Fourth Circuit Holds Privacy Exclusion Bars Coverage for Law Firm's DPPA Claim
The Fourth Circuit today affirmed a district court ruling that the Privacy exclusion in a series of business liability policies bars coverage for a claim arising out of the insured law firm's alleged violation of the Driver's Privacy Protection Act of 1994 (DPPA). Hartford Cas. Ins. Co. v. Davis & Gleshenen, LLP, 3:17-cv-00182-DSC (4th Cir., March 10, 2020). The plaintiffs in the underlying case against the law firm were drivers who had been involved in automobile accidents in North Carolina.
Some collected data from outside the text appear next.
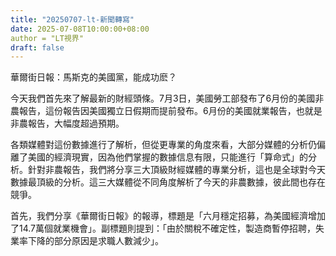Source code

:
 ```yaml
---
title: "20250707-lt-新聞轉寫"
date: 2025-07-08T10:00:00+08:00
author = "LT視界"
draft: false
---
```

華爾街日報：馬斯克的美國黨，能成功麽？

今天我們首先來了解最新的財經頭條。7月3日，美國勞工部發布了6月份的美國非農報告，這份報告因美國獨立日假期而提前發布。6月份的美國就業報告，也就是非農報告，大幅度超過預期。

各類媒體對這份數據進行了解析，但從更專業的角度來看，大部分媒體的分析仍偏離了美國的經濟現實，因為他們掌握的數據信息有限，只能進行「算命式」的分析。針對非農報告，我們將分享三大頂級財經媒體的專業分析，這也是全球對今天數據最頂級的分析。這三大媒體從不同角度解析了今天的非農數據，彼此間也存在競爭。

首先，我們分享《華爾街日報》的報導，標題是「六月穩定招募，為美國經濟增加了14.7萬個就業機會」。副標題則提到：「由於關稅不確定性，製造商暫停招聘，失業率下降的部分原因是求職人數減少」。
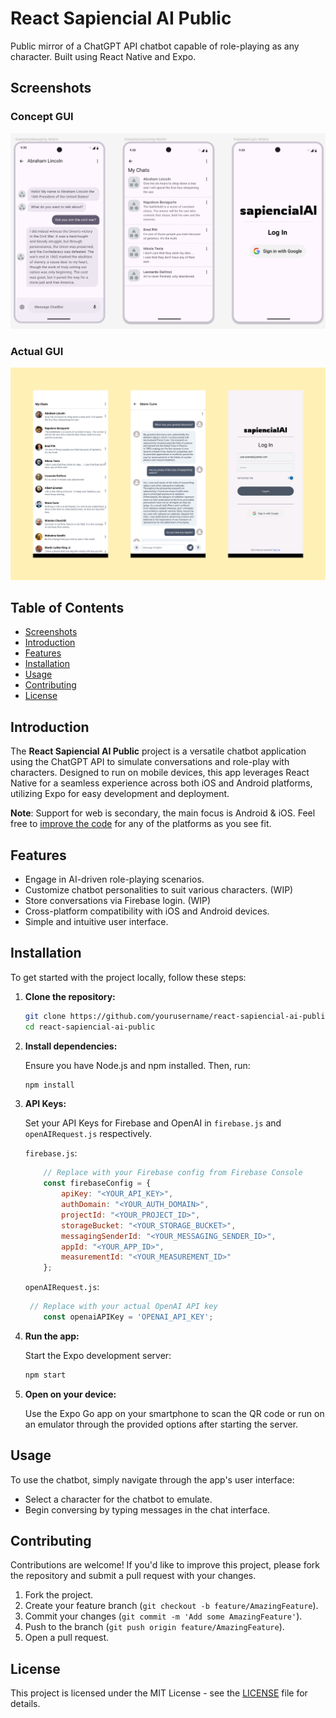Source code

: # React Sapiencial AI Public

Public mirror of a ChatGPT API chatbot capable of role-playing as any character. Built using React Native and Expo.

## Screenshots

### Concept GUI
![Concept GUI](img/concept.png)

### Actual GUI
![Actual GUI](img/current.png)

## Table of Contents

- [Screenshots](#screenshots)
- [Introduction](#introduction)
- [Features](#features)
- [Installation](#installation)
- [Usage](#usage)
- [Contributing](#contributing)
- [License](#license)

## Introduction

The **React Sapiencial AI Public** project is a versatile chatbot application using the ChatGPT API to simulate conversations and role-play with characters. Designed to run on mobile devices, this app leverages React Native for a seamless experience across both iOS and Android platforms, utilizing Expo for easy development and deployment.

**Note**: Support for web is secondary, the main focus is Android & iOS. Feel free to [improve the code](#contributing) for any of the platforms as you see fit.

## Features

- Engage in AI-driven role-playing scenarios.
- Customize chatbot personalities to suit various characters. (WIP)
- Store conversations via Firebase login. (WIP)
- Cross-platform compatibility with iOS and Android devices.
- Simple and intuitive user interface.

## Installation

To get started with the project locally, follow these steps:

1. **Clone the repository:**

   ```bash
   git clone https://github.com/yourusername/react-sapiencial-ai-public.git
   cd react-sapiencial-ai-public
   ```

2. **Install dependencies:**

   Ensure you have Node.js and npm installed. Then, run:

   ```bash
   npm install
   ```

3. **API Keys:**

    Set your API Keys for Firebase and OpenAI in `firebase.js` and `openAIRequest.js` respectively.


    `firebase.js`:
    ```js
        // Replace with your Firebase config from Firebase Console
        const firebaseConfig = {
            apiKey: "<YOUR_API_KEY>",
            authDomain: "<YOUR_AUTH_DOMAIN>",
            projectId: "<YOUR_PROJECT_ID>",
            storageBucket: "<YOUR_STORAGE_BUCKET>",
            messagingSenderId: "<YOUR_MESSAGING_SENDER_ID>",
            appId: "<YOUR_APP_ID>",
            measurementId: "<YOUR_MEASUREMENT_ID>"
        };

    ```

    `openAIRequest.js`:
    ```js
     // Replace with your actual OpenAI API key
        const openaiAPIKey = 'OPENAI_API_KEY';

    ```

4. **Run the app:**

   Start the Expo development server:

   ```bash
   npm start
   ```

4. **Open on your device:**

   Use the Expo Go app on your smartphone to scan the QR code or run on an emulator through the provided options after starting the server.

## Usage

To use the chatbot, simply navigate through the app's user interface:
- Select a character for the chatbot to emulate.
- Begin conversing by typing messages in the chat interface.

## Contributing

Contributions are welcome! If you'd like to improve this project, please fork the repository and submit a pull request with your changes.

1. Fork the project.
2. Create your feature branch (`git checkout -b feature/AmazingFeature`).
3. Commit your changes (`git commit -m 'Add some AmazingFeature'`).
4. Push to the branch (`git push origin feature/AmazingFeature`).
5. Open a pull request.

## License

This project is licensed under the MIT License - see the [LICENSE](LICENSE) file for details.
They alleged that the firm, without their consent, obtained their names and addresses from official accident reports submitted to the Department of Motor Vehicles, and used that information to mail them advertisements for legal services, in violation of the DPPA.
The district court had granted Hartford's motion for summary judgment based on its policies' Privacy and Communications exclusions. The Privacy exclusion barred coverage for personal and advertising injury arising out of the violation of an individual's right to privacy created by any state or federal act, unless the insured would have been liable—even in the absence of such state or federal act. The Communications exclusion precluded coverage for personal and advertising injury arising directly or indirectly from a statute, ordinance, or regulation that prohibits or limits sending, transmitting, communicating, or distributing material or information.
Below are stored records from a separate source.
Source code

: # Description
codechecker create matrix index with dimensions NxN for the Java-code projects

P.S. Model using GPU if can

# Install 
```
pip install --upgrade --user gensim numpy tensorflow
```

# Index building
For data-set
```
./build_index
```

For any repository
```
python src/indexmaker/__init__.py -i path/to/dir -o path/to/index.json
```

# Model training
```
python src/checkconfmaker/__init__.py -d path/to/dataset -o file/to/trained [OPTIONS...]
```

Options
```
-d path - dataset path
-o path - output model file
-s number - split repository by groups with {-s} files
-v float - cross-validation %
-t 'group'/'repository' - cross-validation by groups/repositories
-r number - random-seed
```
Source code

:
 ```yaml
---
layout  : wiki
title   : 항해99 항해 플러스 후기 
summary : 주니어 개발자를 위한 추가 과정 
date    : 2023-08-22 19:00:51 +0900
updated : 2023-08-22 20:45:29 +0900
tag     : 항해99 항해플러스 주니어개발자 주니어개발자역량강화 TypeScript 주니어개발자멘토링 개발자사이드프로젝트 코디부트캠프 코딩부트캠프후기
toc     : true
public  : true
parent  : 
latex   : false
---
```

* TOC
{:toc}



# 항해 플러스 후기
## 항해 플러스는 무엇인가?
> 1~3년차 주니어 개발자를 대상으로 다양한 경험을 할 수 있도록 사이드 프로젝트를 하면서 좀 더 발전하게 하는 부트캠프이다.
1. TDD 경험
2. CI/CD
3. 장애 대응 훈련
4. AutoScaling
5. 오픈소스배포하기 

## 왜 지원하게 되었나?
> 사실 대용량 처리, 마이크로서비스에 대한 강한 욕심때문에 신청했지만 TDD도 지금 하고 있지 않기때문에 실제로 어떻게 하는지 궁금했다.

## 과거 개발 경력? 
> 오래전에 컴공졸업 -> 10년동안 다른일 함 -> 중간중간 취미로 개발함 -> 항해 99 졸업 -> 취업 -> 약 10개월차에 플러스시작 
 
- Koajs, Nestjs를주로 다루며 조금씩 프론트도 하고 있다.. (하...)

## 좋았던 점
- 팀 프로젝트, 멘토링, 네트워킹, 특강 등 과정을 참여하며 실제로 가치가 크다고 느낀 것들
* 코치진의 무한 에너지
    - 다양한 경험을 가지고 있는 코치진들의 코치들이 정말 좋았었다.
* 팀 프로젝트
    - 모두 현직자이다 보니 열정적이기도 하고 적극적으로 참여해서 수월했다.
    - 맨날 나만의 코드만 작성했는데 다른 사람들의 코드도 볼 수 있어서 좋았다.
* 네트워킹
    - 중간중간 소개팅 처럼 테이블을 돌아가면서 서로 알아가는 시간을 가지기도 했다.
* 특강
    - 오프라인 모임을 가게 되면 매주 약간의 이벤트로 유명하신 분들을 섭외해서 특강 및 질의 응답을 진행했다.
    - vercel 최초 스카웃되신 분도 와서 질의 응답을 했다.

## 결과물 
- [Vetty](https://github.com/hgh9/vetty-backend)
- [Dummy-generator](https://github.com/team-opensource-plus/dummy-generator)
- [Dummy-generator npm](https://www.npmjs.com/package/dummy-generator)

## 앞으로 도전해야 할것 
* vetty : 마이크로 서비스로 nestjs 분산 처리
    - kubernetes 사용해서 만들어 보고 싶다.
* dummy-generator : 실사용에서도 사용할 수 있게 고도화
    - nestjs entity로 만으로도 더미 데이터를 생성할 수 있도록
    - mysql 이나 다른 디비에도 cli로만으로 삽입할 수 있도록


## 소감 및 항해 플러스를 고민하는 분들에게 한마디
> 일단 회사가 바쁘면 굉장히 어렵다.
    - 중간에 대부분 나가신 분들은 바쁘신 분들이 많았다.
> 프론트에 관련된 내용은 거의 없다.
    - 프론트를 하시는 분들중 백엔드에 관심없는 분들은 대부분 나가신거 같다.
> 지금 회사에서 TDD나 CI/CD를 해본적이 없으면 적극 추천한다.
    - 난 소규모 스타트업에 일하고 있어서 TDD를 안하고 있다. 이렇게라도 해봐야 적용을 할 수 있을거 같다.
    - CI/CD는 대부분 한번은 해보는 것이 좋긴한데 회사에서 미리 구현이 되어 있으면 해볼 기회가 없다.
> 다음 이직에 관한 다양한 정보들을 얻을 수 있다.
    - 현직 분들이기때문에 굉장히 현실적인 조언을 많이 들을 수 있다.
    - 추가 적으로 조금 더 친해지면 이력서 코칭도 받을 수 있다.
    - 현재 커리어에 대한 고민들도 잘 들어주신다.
On appeal, the Fourth Circuit had no trouble agreeing with the district court that the firm's claim fell squarely within the Privacy exclusion. The court relied on the reasoning expressed in its prior decision, Hartford Cas. Ins. Co. v. Ted. A. Greve & Assocs., PA, 742 F. App'x 738 (4th Cir. 2018) (involving one of the law firm's co-defendants in the underlying action). In that case, the insured law firm argued that the exception to the Privacy exclusion applied because the underlying plaintiffs could potentially state a claim for invasion of privacy under North Carolina common law. The court disagreed, noting that North Carolina courts recognize two types of invasion-of-privacy torts: (1) intrusion upon a person's seclusion, solitude, or private affairs, and (2) appropriation of a person's name or likeness for commercial advantage. Accordingly, under the facts alleged by the plaintiffs against the law firm—obtaining information from public records to facilitate the mailing of advertisements—the court found that the underlying plaintiffs could not state a claim for either type of privacy claim.
Because the Privacy exclusion applied to the DPPA claim, the court declined to consider application of the Communications exclusion.